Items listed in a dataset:
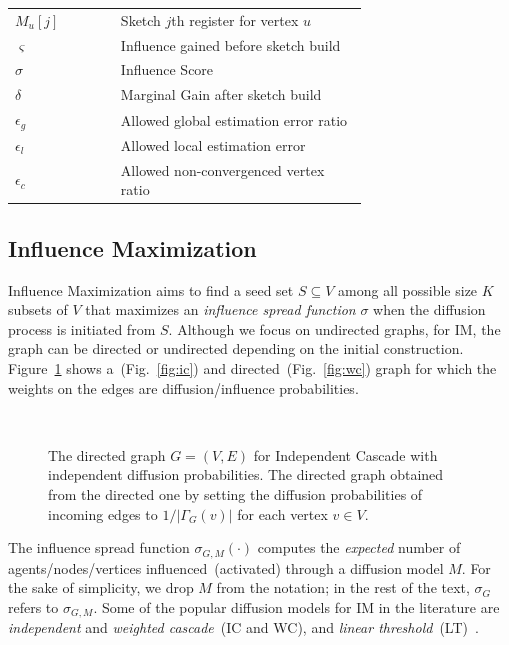 \documentclass[10pt,journal,compsoc]{IEEEtran}
\begin{document}
\begin{table}[!ht]
\begin{tabular}{|l|p{0.7\linewidth}|}
        $M_u[j]$        & Sketch $j$th register for vertex $u$\\
        $\varsigma $    & Influence gained before sketch build\\
        $\sigma $       & Influence Score\\
        $\delta$        & Marginal Gain after sketch build\\
        $\epsilon_g$    & Allowed global estimation error ratio\\
        $\epsilon_l$    & Allowed local estimation error\\ 
        $\epsilon_c$    & Allowed non-convergenced vertex ratio\\
        \hline         
    \end{tabular}
\end{table}
\subsection{Influence Maximization}

Influence Maximization aims to find a seed set $S \subseteq V$ among all possible size $K$ subsets of $V$ that maximizes an {\em influence spread function} $\sigma$  when the diffusion process is initiated from $S$. Although we focus on undirected graphs, for IM, the graph can be directed or undirected depending on the initial construction. Figure~\ref{fig:xx} shows a~(Fig.~\ref{fig:ic}) and directed~(Fig.~\ref{fig:wc})
graph for which the weights on the edges are diffusion/influence probabilities. 

\begin{figure}[!ht] 
    \centering
    \\%
  \caption{\protect{} 
The directed graph $G = (V, E)$ for Independent Cascade with independent diffusion probabilities. 
\protect{}
The directed graph obtained from the directed one by setting the diffusion probabilities of incoming edges to $1 / |\Gamma_G(v)|$ for each vertex $v \in V$. 
  }
  \label{fig:xx} 
\end{figure}
The influence spread function $\sigma_{G,M}(\cdot)$ computes the {\em expected} number of agents/nodes/vertices influenced~(activated) through a diffusion model $M$. For the sake of simplicity, we drop $M$ from the notation; in the rest of the text, $\sigma_{G}$ refers to $\sigma_{G,M}$. Some of the popular diffusion models for IM in the literature are {\em independent} and {\em weighted cascade}~(IC and WC),  and {\em linear threshold}~(LT)~\cite{kempe2003maximizing}. 
\end{document}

What you need to do » Search the entries for "ratio" and copy out each line that has it.

Exercise solution »
        $\epsilon_g$    & Allowed global estimation error ratio\\
        $\epsilon_c$    & Allowed non-convergenced vertex ratio\\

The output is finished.